Une œuvre est certes universelle lorsqu’elle atteint au chef d’œuvre – elle n’en appartient pas moins d’abord à la communauté créatrice et artistique à laquelle le peintre appartient. Elle est d’abord destinée au regard des professionnels de la création ou aux esthètes et aux experts qui parlent la langue picturale. Par le truchement de son œuvre, le peintre leur parle et se positionne : quelle place donne-t-il au spectateur ? Quel message veut-il partager en renforçant la congruence de la construction technique de l’œuvre avec son sujet ? etc.

Ce que je découvre – peut-être est-ce évident pour vous – est que le titre d’un tableau est au cœur de sa conception : le titre est le sujet et le message. Par exemple, une annonciation est d’autant plus parlante ou émouvante que la matérialité de la composition évoque le mystère de l’annonciation, au-delà de la représentation de la situation.

Là est la force du grand peintre … On peut la comprendre, la percevoir (du latin « prendre à travers ») en maîtrisant les codes de la technique professionnelle et des conventions à l’œuvre à l’époque où le peintre a réalisé son œuvre. Il est nécessaire aussi de pouvoir la mettre en regard et en écho aux époques antérieures et à d’autres arts. Bref, une grande culture, souvent une immense culture est nécessaire d’abord à propos de l’histoire de la peinture, sa symbolique et ses relations avec la vision du monde de la société sur la manière de le représenter, etc. Tout ceci n’est pas donné au visiteur qui s’adonne ponctuellement à une incursion culturelle, sans investir plus qu’un passe-temps pour connaître le sujet qu’il regarde : le tableau, le peintre, l’histoire etc. Pourtant, ce visiteur a à y perdre à ne pas accéder au tableau dans sa profondeur, dans autre chose que la projection de lui-même.
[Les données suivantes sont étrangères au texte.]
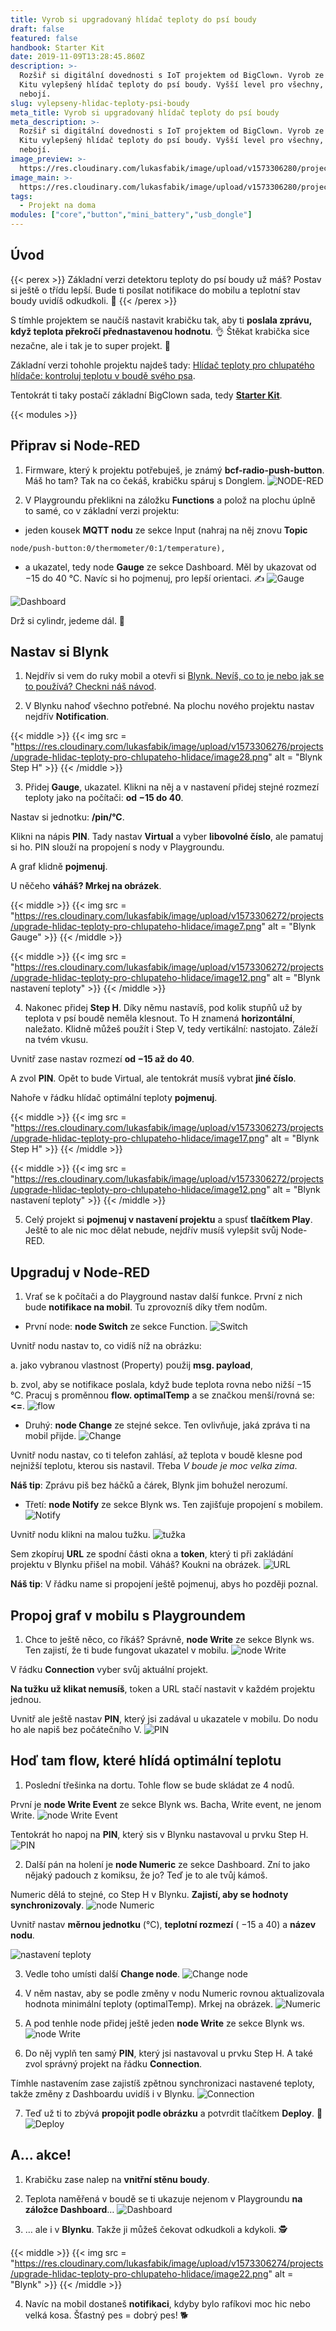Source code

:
 ```yaml
---
title: Vyrob si upgradovaný hlídač teploty do psí boudy
draft: false
featured: false
handbook: Starter Kit
date: 2019-11-09T13:28:45.860Z
description: >-
  Rozšiř si digitální dovednosti s IoT projektem od BigClown. Vyrob ze Starter
  Kitu vylepšený hlídač teploty do psí boudy. Vyšší level pro všechny, kdo se
  nebojí.
slug: vylepseny-hlidac-teploty-psi-boudy
meta_title: Vyrob si upgradovaný hlídač teploty do psí boudy
meta_description: >-
  Rozšiř si digitální dovednosti s IoT projektem od BigClown. Vyrob ze Starter
  Kitu vylepšený hlídač teploty do psí boudy. Vyšší level pro všechny, kdo se
  nebojí.
image_preview: >-
  https://res.cloudinary.com/lukasfabik/image/upload/v1573306280/projects/upgrade-hlidac-teploty-pro-chlupateho-hlidace/10-ilustrace-ma-pes-v-boude-dostatek-tepla-se-stickerem.png
image_main: >-
  https://res.cloudinary.com/lukasfabik/image/upload/v1573306280/projects/upgrade-hlidac-teploty-pro-chlupateho-hlidace/10-ilustrace-ma-pes-v-boude-dostatek-tepla-se-stickerem.png
tags:
  - Projekt na doma
modules: ["core","button","mini_battery","usb_dongle"]
---
```


## Úvod

{{< perex >}}
Základní verzi detektoru teploty do psí boudy už máš? Postav si ještě o třídu lepší. Bude ti posílat notifikace do mobilu a teplotní stav boudy uvidíš odkudkoli. 🐶
{{< /perex >}}

S tímhle projektem se naučíš nastavit krabičku tak, aby ti **poslala zprávu, když teplota překročí přednastavenou hodnotu**. 👌 Štěkat krabička sice nezačne, ale i tak je to super projekt. 🐩

Základní verzi tohohle projektu najdeš tady: [Hlídač teploty pro chlupatého hlídače: kontroluj teplotu v boudě svého psa](/cs/projects/hlidac-teploty-psi-boudy/).

Tentokrát ti taky postačí základní BigClown sada, tedy [**Starter Kit**](https://shop.bigclown.com/starter-kit/).

{{< modules >}}

## Připrav si Node-RED

1. Firmware, který k projektu potřebuješ, je známý **bcf-radio-push-button**. Máš ho tam? Tak na co čekáš, krabičku spáruj s Donglem.
![NODE-RED](https://res.cloudinary.com/lukasfabik/image/upload/v1573306270/projects/upgrade-hlidac-teploty-pro-chlupateho-hlidace/image5.png)

2. V Playgroundu překlikni na záložku **Functions** a polož na plochu úplně to samé, co v základní verzi projektu:

- jeden kousek **MQTT nodu** ze sekce Input (nahraj na něj znovu **Topic**

```
node/push-button:0/thermometer/0:1/temperature),
```

- a ukazatel, tedy node **Gauge** ze sekce Dashboard. Měl by ukazovat od −15 do 40 °C. Navíc si ho pojmenuj, pro lepší orientaci. ✍️
![Gauge](https://res.cloudinary.com/lukasfabik/image/upload/v1573306271/projects/upgrade-hlidac-teploty-pro-chlupateho-hlidace/image3.png)

![Dashboard](https://res.cloudinary.com/lukasfabik/image/upload/v1573306276/projects/upgrade-hlidac-teploty-pro-chlupateho-hlidace/image25.png)

Drž si cylindr, jedeme dál. 🎩

## Nastav si Blynk

1. Nejdřív si vem do ruky mobil a otevři si [Blynk. Nevíš, co to je nebo jak se to používá? Checkni náš návod](https://www.bigclown.com/cs/academy/jak-pripojit-blynk/).

2. V Blynku nahoď všechno potřebné. Na plochu nového projektu nastav nejdřív **Notification**.

{{< middle >}}
{{< img src = "https://res.cloudinary.com/lukasfabik/image/upload/v1573306276/projects/upgrade-hlidac-teploty-pro-chlupateho-hlidace/image28.png" alt = "Blynk Step H" >}}
{{< /middle >}}

3. Přidej **Gauge**, ukazatel. Klikni na něj a v nastavení přidej stejné rozmezí teploty jako na počítači: **od −15 do 40**.

Nastav si jednotku: **/pin/°C**.

Klikni na nápis **PIN**. Tady nastav **Virtual** a vyber **libovolné číslo**, ale pamatuj si ho. PIN slouží na propojení s nody v Playgroundu.

A graf klidně **pojmenuj**.

U něčeho **váháš? Mrkej na obrázek**.

{{< middle >}}
{{< img src = "https://res.cloudinary.com/lukasfabik/image/upload/v1573306272/projects/upgrade-hlidac-teploty-pro-chlupateho-hlidace/image7.png" alt = "Blynk Gauge" >}}
{{< /middle >}}

{{< middle >}}
{{< img src = "https://res.cloudinary.com/lukasfabik/image/upload/v1573306272/projects/upgrade-hlidac-teploty-pro-chlupateho-hlidace/image12.png" alt = "Blynk nastavení teploty" >}}
{{< /middle >}}

4. Nakonec přidej **Step H**. Díky němu nastavíš, pod kolik stupňů už by teplota v psí boudě neměla klesnout. To H znamená **horizontální**, naležato. Klidně můžeš použít i Step V, tedy vertikální: nastojato. Záleží na tvém vkusu.

Uvnitř zase nastav rozmezí **od −15 až do 40**.

A zvol **PIN**. Opět to bude Virtual, ale tentokrát musíš vybrat **jiné číslo**.

Nahoře v řádku hlídač optimální teploty **pojmenuj**.

{{< middle >}}
{{< img src = "https://res.cloudinary.com/lukasfabik/image/upload/v1573306273/projects/upgrade-hlidac-teploty-pro-chlupateho-hlidace/image17.png" alt = "Blynk Step H" >}}
{{< /middle >}}

{{< middle >}}
{{< img src = "https://res.cloudinary.com/lukasfabik/image/upload/v1573306272/projects/upgrade-hlidac-teploty-pro-chlupateho-hlidace/image12.png" alt = "Blynk nastavení teploty" >}}
{{< /middle >}}

5. Celý projekt si **pojmenuj v nastavení projektu** a spusť **tlačítkem Play**. Ještě to ale nic moc dělat nebude, nejdřív musíš vylepšit svůj Node-RED.

## Upgraduj v Node-RED

1. Vrať se k počítači a do Playground nastav další funkce. První z nich bude **notifikace na mobil**. Tu zprovozníš díky třem nodům.

- První node: **node Switch** ze sekce Function.
![Switch](https://res.cloudinary.com/lukasfabik/image/upload/v1573306271/projects/upgrade-hlidac-teploty-pro-chlupateho-hlidace/image10.png)

Uvnitř nodu nastav to, co vidíš níž na obrázku:

a. jako vybranou vlastnost (Property) použij **msg. payload**,

b. zvol, aby se notifikace poslala, když bude teplota rovna nebo nižší −15 °C. Pracuj s proměnnou **flow. optimalTemp** a se značkou menší/rovná se: **<=**.
![flow](https://res.cloudinary.com/lukasfabik/image/upload/v1573306274/projects/upgrade-hlidac-teploty-pro-chlupateho-hlidace/image20.png)

- Druhý: **node Change** ze stejné sekce. Ten ovlivňuje, jaká zpráva ti na mobil přijde.
![Change](https://res.cloudinary.com/lukasfabik/image/upload/v1573306273/projects/upgrade-hlidac-teploty-pro-chlupateho-hlidace/image16.png)

Uvnitř nodu nastav, co ti telefon zahlásí, až teplota v boudě klesne pod nejnižší teplotu, kterou sis nastavil. Třeba _V boude je moc velka zima_.

**Náš tip**: Zprávu piš bez háčků a čárek, Blynk jim bohužel nerozumí.

- Třetí: **node Notify** ze sekce Blynk ws. Ten zajišťuje propojení s mobilem.
![Notify](https://res.cloudinary.com/lukasfabik/image/upload/v1573306271/projects/upgrade-hlidac-teploty-pro-chlupateho-hlidace/image2.png)

Uvnitř nodu klikni na malou tužku.
![tužka](https://res.cloudinary.com/lukasfabik/image/upload/v1573306276/projects/upgrade-hlidac-teploty-pro-chlupateho-hlidace/image24.png)

Sem zkopíruj **URL** ze spodní části okna a **token**, který ti při zakládání projektu v Blynku přišel na mobil. Váháš? Koukni na obrázek.
![URL](https://res.cloudinary.com/lukasfabik/image/upload/v1573306273/projects/upgrade-hlidac-teploty-pro-chlupateho-hlidace/image9.png)

**Náš tip**: V řádku name si propojení ještě pojmenuj, abys ho později poznal.

## Propoj graf v mobilu s Playgroundem

1. Chce to ještě něco, co říkáš? Správně, **node Write** ze sekce Blynk ws. Ten zajistí, že ti bude fungovat ukazatel v mobilu.
![node Write](https://res.cloudinary.com/lukasfabik/image/upload/v1573306275/projects/upgrade-hlidac-teploty-pro-chlupateho-hlidace/image18.png)

V řádku **Connection** vyber svůj aktuální projekt.

**Na tužku už klikat nemusíš**, token a URL stačí nastavit v každém projektu jednou.

Uvnitř ale ještě nastav **PIN**, který jsi zadával u ukazatele v mobilu. Do nodu ho ale napiš bez počátečního V.
![PIN](https://res.cloudinary.com/lukasfabik/image/upload/v1573306271/projects/upgrade-hlidac-teploty-pro-chlupateho-hlidace/image6.png)

## Hoď tam flow, které hlídá optimální teplotu

1. Poslední třešinka na dortu. Tohle flow se bude skládat ze 4 nodů.

První je **node Write Event** ze sekce Blynk ws. Bacha, Write event, ne jenom Write.
![node Write Event](https://res.cloudinary.com/lukasfabik/image/upload/v1573306271/projects/upgrade-hlidac-teploty-pro-chlupateho-hlidace/image4.png)

Tentokrát ho napoj na **PIN**, který sis v Blynku nastavoval u prvku Step H.
![PIN](https://res.cloudinary.com/lukasfabik/image/upload/v1573306272/projects/upgrade-hlidac-teploty-pro-chlupateho-hlidace/image11.png)

2. Další pán na holení je **node Numeric** ze sekce Dashboard. Zní to jako nějaký padouch z komiksu, že jo? Teď je to ale tvůj kámoš.

Numeric dělá to stejné, co Step H v Blynku. **Zajistí, aby se hodnoty synchronizovaly**.
![node Numeric](https://res.cloudinary.com/lukasfabik/image/upload/v1573306274/projects/upgrade-hlidac-teploty-pro-chlupateho-hlidace/image19.png)

Uvnitř nastav **měrnou jednotku** (°C), **teplotní rozmezí** ( −15 a 40) a **název nodu**.

![nastavení teploty](https://res.cloudinary.com/lukasfabik/image/upload/v1573306276/projects/upgrade-hlidac-teploty-pro-chlupateho-hlidace/image25.png)

3. Vedle toho umísti další **Change node**.
![Change node](https://res.cloudinary.com/lukasfabik/image/upload/v1573306271/projects/upgrade-hlidac-teploty-pro-chlupateho-hlidace/image1.png)

4. V něm nastav, aby se podle změny v nodu Numeric rovnou aktualizovala hodnota minimální teploty (optimalTemp). Mrkej na obrázek.
![Numeric](https://res.cloudinary.com/lukasfabik/image/upload/v1573306275/projects/upgrade-hlidac-teploty-pro-chlupateho-hlidace/image23.png)

5. A pod tenhle node přidej ještě jeden **node Write** ze sekce Blynk ws.
![node Write](https://res.cloudinary.com/lukasfabik/image/upload/v1573306273/projects/upgrade-hlidac-teploty-pro-chlupateho-hlidace/image14.png)

6. Do něj vyplň ten samý **PIN**, který jsi nastavoval u prvku Step H. A také zvol správný projekt na řádku **Connection**.

Tímhle nastavením zase zajistíš zpětnou synchronizaci nastavené teploty, takže změny z Dashboardu uvidíš i v Blynku.
![Connection](https://res.cloudinary.com/lukasfabik/image/upload/v1573306271/projects/upgrade-hlidac-teploty-pro-chlupateho-hlidace/image8.png)

7. Teď už ti to zbývá **propojit podle obrázku** a potvrdit tlačítkem **Deploy**. 🙌
![Deploy](https://res.cloudinary.com/lukasfabik/image/upload/v1573306275/projects/upgrade-hlidac-teploty-pro-chlupateho-hlidace/image21.png)

## A... akce!

1. Krabičku zase nalep na **vnitřní stěnu boudy**.
2. Teplota naměřená v boudě se ti ukazuje nejenom v Playgroundu **na záložce Dashboard**…
![Dashboard](https://res.cloudinary.com/lukasfabik/image/upload/v1573306275/projects/upgrade-hlidac-teploty-pro-chlupateho-hlidace/image26.png)

3. … ale i v **Blynku**. Takže ji můžeš čekovat odkudkoli a kdykoli. 🕵️

{{< middle >}}
{{< img src = "https://res.cloudinary.com/lukasfabik/image/upload/v1573306274/projects/upgrade-hlidac-teploty-pro-chlupateho-hlidace/image22.png" alt = "Blynk" >}}
{{< /middle >}}

4. Navíc na mobil dostaneš **notifikaci**, kdyby bylo rafíkovi moc hic nebo velká kosa. Šťastný pes = dobrý pes! 🐕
CQFD …. Le peintre parle moins d’abord aux éventuels visiteurs qu’à ses compagnons de route, peintres ou critiques, aux collectionneurs, aux galeristes …  bref, ceux qui parlent la même langue picturale que lui. Chaque tableau est à considérer dans la progression du peintre dans sa clarté et sa capacité à transmettre un message au travers d’une œuvre qui fait totalement corps, redondance, entre le thème et sa représentation.

Celui qui ne connaît pas ces codes ou l’histoire ne voit pas les inflexions, les écarts ou les pinceaux mis dans les pas de ceux qui l’ont précédé. Celui qui ignore cela n’a pas les clefs pour déchiffrer … Il en est de même d’ailleurs pour tout autre art : musique, littérature, danse.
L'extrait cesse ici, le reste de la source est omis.